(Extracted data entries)
▶
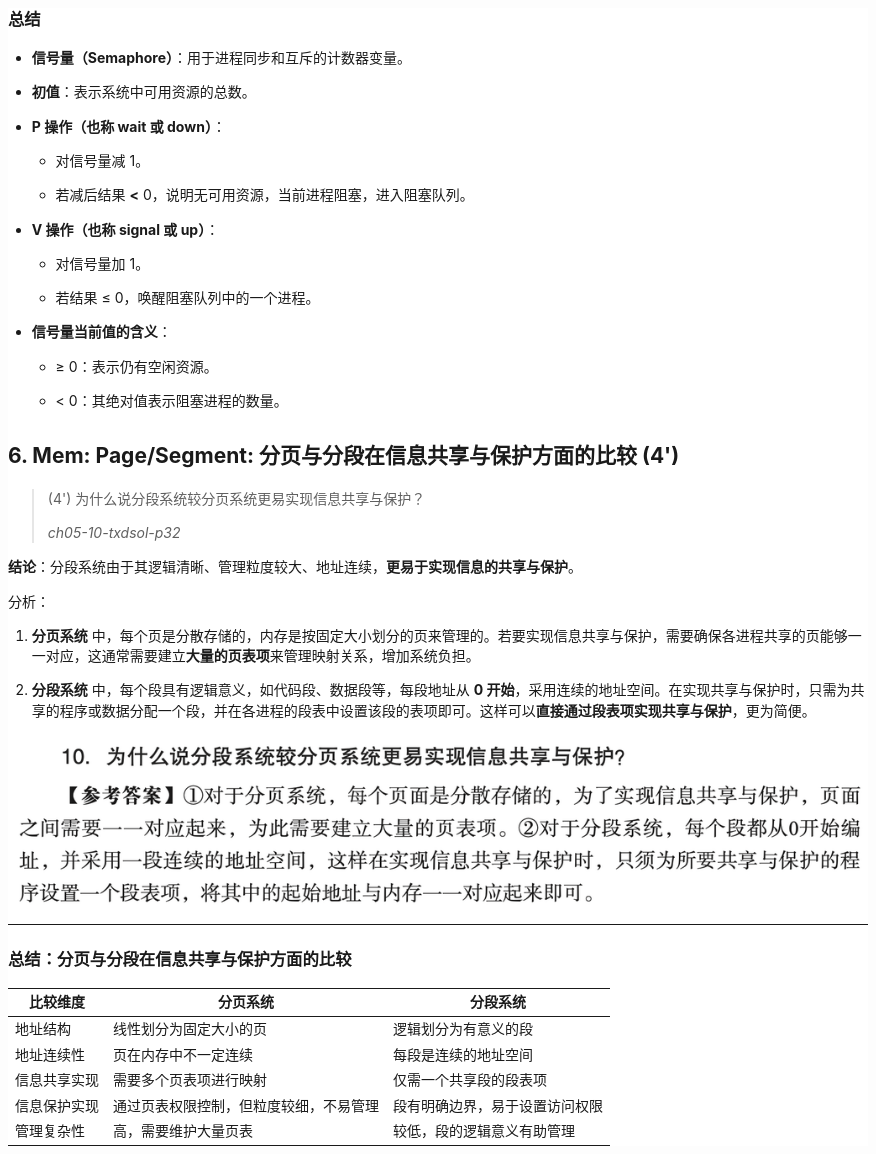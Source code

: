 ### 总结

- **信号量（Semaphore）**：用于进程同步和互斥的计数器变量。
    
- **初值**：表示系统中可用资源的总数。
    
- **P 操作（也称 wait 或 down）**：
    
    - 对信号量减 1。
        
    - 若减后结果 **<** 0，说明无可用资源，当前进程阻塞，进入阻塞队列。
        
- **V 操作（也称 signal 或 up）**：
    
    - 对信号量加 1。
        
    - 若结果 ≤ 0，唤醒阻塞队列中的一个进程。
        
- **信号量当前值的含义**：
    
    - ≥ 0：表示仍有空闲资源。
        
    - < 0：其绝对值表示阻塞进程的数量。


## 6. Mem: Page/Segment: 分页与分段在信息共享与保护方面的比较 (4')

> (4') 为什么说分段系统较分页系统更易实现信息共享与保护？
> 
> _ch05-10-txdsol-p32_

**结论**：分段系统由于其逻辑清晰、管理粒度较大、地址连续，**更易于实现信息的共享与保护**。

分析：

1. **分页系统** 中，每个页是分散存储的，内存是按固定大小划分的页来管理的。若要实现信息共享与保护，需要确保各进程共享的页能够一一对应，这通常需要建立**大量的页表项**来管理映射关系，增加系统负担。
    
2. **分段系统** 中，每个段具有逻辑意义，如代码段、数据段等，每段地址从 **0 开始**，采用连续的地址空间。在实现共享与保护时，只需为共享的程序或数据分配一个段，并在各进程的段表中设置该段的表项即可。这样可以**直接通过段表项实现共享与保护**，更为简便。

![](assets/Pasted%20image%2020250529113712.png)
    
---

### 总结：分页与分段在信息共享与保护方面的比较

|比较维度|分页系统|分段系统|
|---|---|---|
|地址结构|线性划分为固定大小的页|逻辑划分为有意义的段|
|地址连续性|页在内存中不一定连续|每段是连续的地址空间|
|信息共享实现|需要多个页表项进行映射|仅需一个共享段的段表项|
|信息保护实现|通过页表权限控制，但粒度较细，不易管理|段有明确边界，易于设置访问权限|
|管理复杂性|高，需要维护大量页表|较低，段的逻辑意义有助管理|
◀
● Activity
Show the lines in the entries above that include the string "分页与分段在信息共享与保护方面的比较".

● Solution
## 6. Mem: Page/Segment: 分页与分段在信息共享与保护方面的比较 (4')
### 总结：分页与分段在信息共享与保护方面的比较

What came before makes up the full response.